When my first daughter, Ava, was born profoundly deaf, my husband Jeff and I thought it was a fluke. Then Stella was born two and a half years later with the same condition. We realized it was likely genetic, but doctors had no answers for us. We were living at a base in Anchorage, Alaska, at the time, because Jeff was an Air Force captain and fighter pilot. On Nov. 16, 2010, he had to go in for a nighttime training session. I had some other wives over and was coloring their hair, and the girls were tucked in and sleeping. That’s when Jeff’s F-22 Raptor malfunctioned, cutting off his oxygen supply. His jet crashed into a snow-covered valley between two mountains. Ava was 5, and Stella was only 2 when Jeff died. Three months later, we moved to Avon and bought a house within walking distance of my sister. Slowly, we got used to our new life. It was 2013 when I finally discovered the cause of the girls’ hearing loss — a rare genetic condition called Usher Syndrome that also affects balance and leads to severe vision problems. I founded the nonprofit Sisters for Sight with the goal of raising awareness and research money. I also found love again with Nick Sweetnich. Our baby boy Vincent was born in September
» After Ava was born and we found out she was completely deaf, we were really sad about it, probably for about two days, before something clicked. This is what we’ve been given. I just jumped into research and enrolled myself in a sign language class. That was our main form of communication for her first year. She was a really happy baby.

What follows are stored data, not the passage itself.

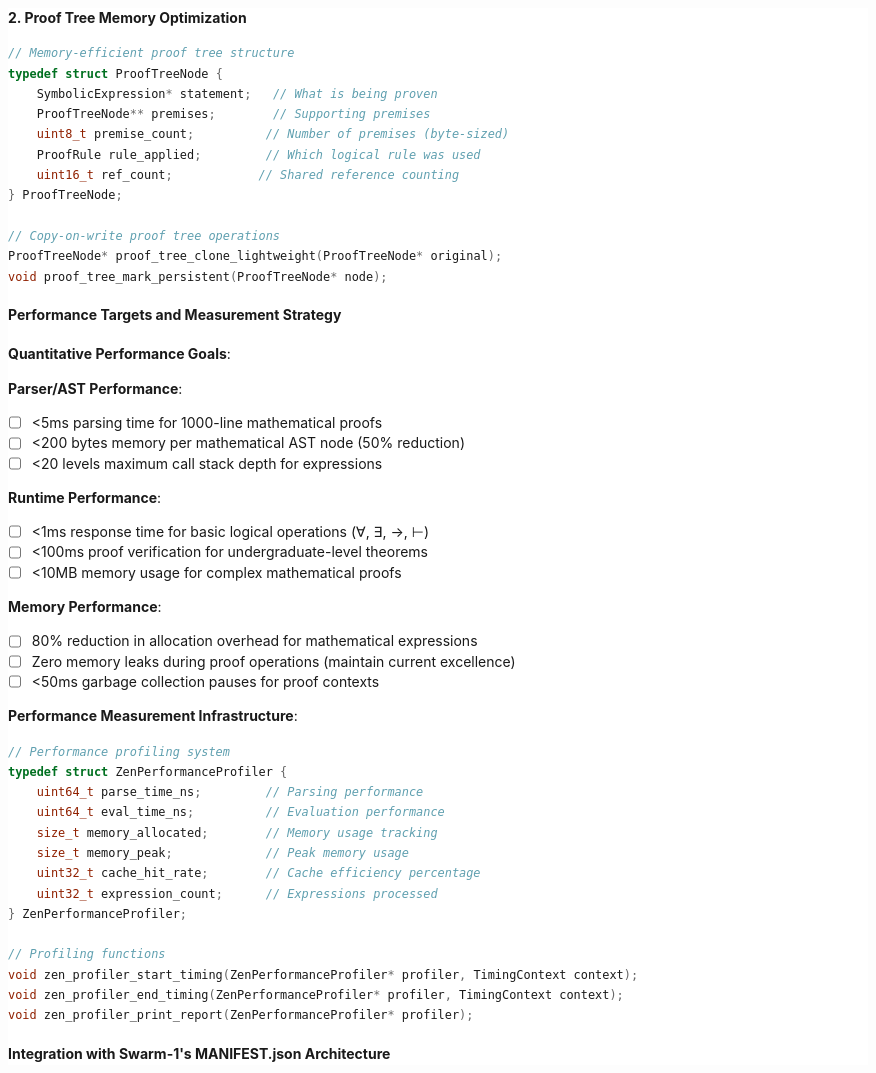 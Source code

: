 **2. Proof Tree Memory Optimization**
```c
// Memory-efficient proof tree structure
typedef struct ProofTreeNode {
    SymbolicExpression* statement;   // What is being proven
    ProofTreeNode** premises;        // Supporting premises
    uint8_t premise_count;          // Number of premises (byte-sized)
    ProofRule rule_applied;         // Which logical rule was used
    uint16_t ref_count;            // Shared reference counting
} ProofTreeNode;

// Copy-on-write proof tree operations
ProofTreeNode* proof_tree_clone_lightweight(ProofTreeNode* original);
void proof_tree_mark_persistent(ProofTreeNode* node);
```

#### Performance Targets and Measurement Strategy

**Quantitative Performance Goals**:

**Parser/AST Performance**:
- [ ] <5ms parsing time for 1000-line mathematical proofs
- [ ] <200 bytes memory per mathematical AST node (50% reduction)
- [ ] <20 levels maximum call stack depth for expressions

**Runtime Performance**:
- [ ] <1ms response time for basic logical operations (∀, ∃, →, ⊢)
- [ ] <100ms proof verification for undergraduate-level theorems
- [ ] <10MB memory usage for complex mathematical proofs

**Memory Performance**:
- [ ] 80% reduction in allocation overhead for mathematical expressions
- [ ] Zero memory leaks during proof operations (maintain current excellence)
- [ ] <50ms garbage collection pauses for proof contexts

**Performance Measurement Infrastructure**:
```c
// Performance profiling system
typedef struct ZenPerformanceProfiler {
    uint64_t parse_time_ns;         // Parsing performance
    uint64_t eval_time_ns;          // Evaluation performance
    size_t memory_allocated;        // Memory usage tracking
    size_t memory_peak;             // Peak memory usage
    uint32_t cache_hit_rate;        // Cache efficiency percentage
    uint32_t expression_count;      // Expressions processed
} ZenPerformanceProfiler;

// Profiling functions
void zen_profiler_start_timing(ZenPerformanceProfiler* profiler, TimingContext context);
void zen_profiler_end_timing(ZenPerformanceProfiler* profiler, TimingContext context);
void zen_profiler_print_report(ZenPerformanceProfiler* profiler);
```

#### Integration with Swarm-1's MANIFEST.json Architecture
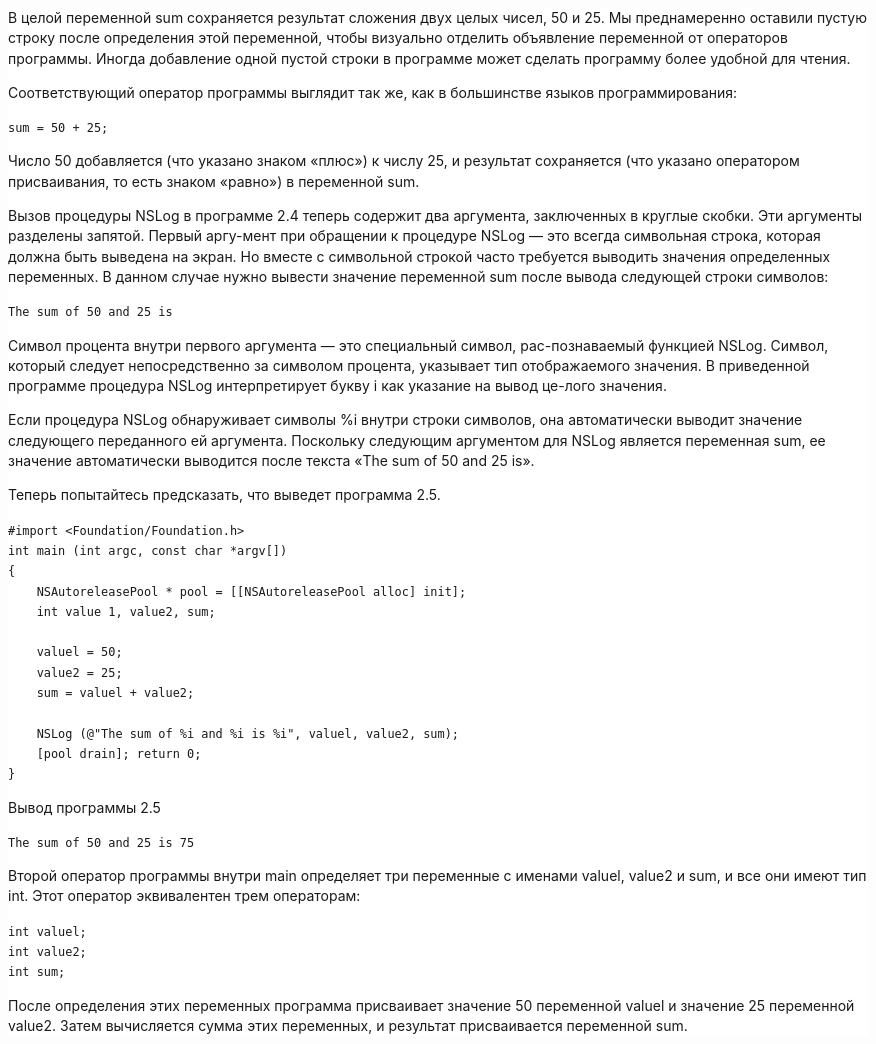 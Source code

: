 В целой переменной sum сохраняется результат сложения двух целых чисел, 50 и 25. Мы преднамеренно оставили пустую строку после определения этой переменной, чтобы визуально отделить объявление переменной от операторов программы. Иногда добавление одной пустой строки в программе может сделать программу более удобной для чтения.

Соответствующий оператор программы выглядит так же, как в большинстве языков программирования:
```
sum = 50 + 25;
```
Число 50 добавляется (что указано знаком «плюс») к числу 25, и результат сохраняется (что указано оператором присваивания, то есть знаком «равно») в переменной sum.

Вызов процедуры NSLog в программе 2.4 теперь содержит два аргумента, заключенных в круглые скобки. Эти аргументы разделены запятой. Первый аргу-мент при обращении к процедуре NSLog — это всегда символьная строка, которая должна быть выведена на экран. Но вместе с символьной строкой часто требуется выводить значения определенных переменных. В данном случае нужно вывести значение переменной sum после вывода следующей строки символов:
```
The sum of 50 and 25 is
```
Символ процента внутри первого аргумента — это специальный символ, рас-познаваемый функцией NSLog. Символ, который следует непосредственно за символом процента, указывает тип отображаемого значения. В приведенной программе процедура NSLog интерпретирует букву i как указание на вывод це-лого значения.

Если процедура NSLog обнаруживает символы %i внутри строки символов, она автоматически выводит значение следующего переданного ей аргумента. Поскольку следующим аргументом для NSLog является переменная sum, ее значение автоматически выводится после текста «The sum of 50 and 25 is».

Теперь попытайтесь предсказать, что выведет программа 2.5.
```
#import <Foundation/Foundation.h>
int main (int argc, const char *argv[])
{
    NSAutoreleasePool * pool = [[NSAutoreleasePool alloc] init];
    int value 1, value2, sum;

    valuel = 50;
    value2 = 25;
    sum = valuel + value2;

    NSLog (@"The sum of %i and %i is %i", valuel, value2, sum);
    [pool drain]; return 0;
}
```
Вывод программы 2.5
```
The sum of 50 and 25 is 75
```
Второй оператор программы внутри main определяет три переменные с именами valuel, value2 и sum, и все они имеют тип int. Этот оператор эквивалентен трем операторам:
```
int valuel;
int value2;
int sum;
```
После определения этих переменных программа присваивает значение 50 переменной valuel и значение 25 переменной value2. Затем вычисляется сумма этих переменных, и результат присваивается переменной sum.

» There are days that I feel overwhelmed about what their future could be like, and scared for them, and sad for them. I thought deafness was the end of the world when we first found out. Usher Syndrome was a curve ball I was not expecting. I think, Oh my gosh, my sweet girls. For them to go blind…. We don’t know when it’s going to happen. Some people lose their sight faster, some slower.
» Sisters for Sight is therapeutic. It’s a way for me to feel like I’m doing something proactive. Right now I just have to slowly prepare them. They don’t know the scary side of everything. We deal with things as they come up, as it’s appropriate for their age. 
» The girls have had eight surgeries between them. A woman who has cochlear implants gave me really good advice. She told me to have a lot of patience. It’s exhausting when you’re first learning to hear, just from the amount you have to concentrate. Nowadays, I even forget that they have them on. The girls are completely deaf, but their speech is excellent.
» The girls adore Nick. We found love again. They call him their “Earth Daddy.” When he came into the picture, I saw such a difference in Ava, who was having a really hard time. It was like a weight was lifted off her shoulders. I just really saw her coming back to life.  
» You never know the strength you have until you have no other options left. Such is life. Everyone has a story.